"It is perfectly disgraceful how you boys teach these girls slang," Mrs. Drew remarked with a sigh.
"Why, Mother!" cried Darry, his eyes twinkling, "they teach it to us. You accuse Burd an me wrongfully. We couldn't tell these girls a single thing."
This was at breakfast at the Norwood bungalow. After breakfast the young folks separated. But Jessie and Amy had no complaint to make about the boys. They had their own interests. This day they had agreed to explore the island with Nell Stanley as far as the hotel grounds.
They took Henrietta and Sally Stanley along, and carried a picnic lunch. The older girls were rather curious to see the extent of "Henrietta's domain," as Amy called it. The pastures included in the Hackle Island Golf Club grounds covered all the middle of the island, and consisted of hills and dells, all "up-and-down-dilly," Amy observed, and from a distance, at least, seemed very attractive.
Of course, they could not go fast with the two smaller girls along, although Henrietta seemed tireless.

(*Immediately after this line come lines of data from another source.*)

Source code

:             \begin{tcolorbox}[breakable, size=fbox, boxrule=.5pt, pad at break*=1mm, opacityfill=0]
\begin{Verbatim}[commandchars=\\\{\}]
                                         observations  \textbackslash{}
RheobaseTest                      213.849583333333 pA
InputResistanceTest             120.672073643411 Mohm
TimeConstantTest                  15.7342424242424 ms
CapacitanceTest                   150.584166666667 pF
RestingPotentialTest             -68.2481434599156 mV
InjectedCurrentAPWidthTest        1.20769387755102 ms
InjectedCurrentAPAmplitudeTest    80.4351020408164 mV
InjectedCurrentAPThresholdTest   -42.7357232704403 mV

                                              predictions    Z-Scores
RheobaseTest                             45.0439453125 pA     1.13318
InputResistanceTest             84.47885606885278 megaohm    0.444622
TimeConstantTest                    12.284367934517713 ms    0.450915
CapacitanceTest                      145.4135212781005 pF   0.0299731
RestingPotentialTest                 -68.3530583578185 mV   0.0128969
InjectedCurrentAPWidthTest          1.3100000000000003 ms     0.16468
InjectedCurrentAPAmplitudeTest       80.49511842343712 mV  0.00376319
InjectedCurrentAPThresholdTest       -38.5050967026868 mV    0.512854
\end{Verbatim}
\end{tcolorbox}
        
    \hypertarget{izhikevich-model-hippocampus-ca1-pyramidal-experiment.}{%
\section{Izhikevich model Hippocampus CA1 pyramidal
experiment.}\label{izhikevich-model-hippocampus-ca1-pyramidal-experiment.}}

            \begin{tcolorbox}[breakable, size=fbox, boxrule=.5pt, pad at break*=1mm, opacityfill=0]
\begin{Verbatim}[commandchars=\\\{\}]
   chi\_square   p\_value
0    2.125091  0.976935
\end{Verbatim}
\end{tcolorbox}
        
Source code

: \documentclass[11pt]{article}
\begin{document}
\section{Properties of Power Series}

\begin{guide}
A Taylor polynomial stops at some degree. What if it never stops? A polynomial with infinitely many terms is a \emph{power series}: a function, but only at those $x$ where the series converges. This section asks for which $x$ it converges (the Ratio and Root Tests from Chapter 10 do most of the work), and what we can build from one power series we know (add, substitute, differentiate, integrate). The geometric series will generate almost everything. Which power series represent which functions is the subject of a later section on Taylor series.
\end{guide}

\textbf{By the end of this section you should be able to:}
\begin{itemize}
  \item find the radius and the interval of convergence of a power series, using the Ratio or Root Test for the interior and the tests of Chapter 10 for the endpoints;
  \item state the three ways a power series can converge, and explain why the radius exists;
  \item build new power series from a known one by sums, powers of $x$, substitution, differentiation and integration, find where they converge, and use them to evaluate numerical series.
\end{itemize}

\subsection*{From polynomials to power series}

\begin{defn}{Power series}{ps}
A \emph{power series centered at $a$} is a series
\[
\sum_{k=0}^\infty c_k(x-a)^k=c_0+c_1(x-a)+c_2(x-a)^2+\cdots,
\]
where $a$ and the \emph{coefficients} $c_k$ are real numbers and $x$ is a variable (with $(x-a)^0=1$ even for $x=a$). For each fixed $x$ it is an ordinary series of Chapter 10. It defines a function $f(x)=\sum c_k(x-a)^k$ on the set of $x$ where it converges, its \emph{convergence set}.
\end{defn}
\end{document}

"But Sally ain't a tough one, like me," declared the little girl who thought she was going to own an island. She approved of Sally Stanley very much, because the minister's little girl was dainty, and kept her dresses clean, and was soft-spoken. "I got to run and holler once in a while or I thinks I'm choking," confessed Henrietta. "But your mamma, Miss Jessie, says I'll get over that after a while. She says I'll go to school and learn a lot and that maybe I'll be as nice as Sally some day."
"I hope you will," said Jessie warmly.
"That's hardly to be expected," Henrietta rejoined in her old-fashioned way. "Sally was born that way. But I always was a tough one."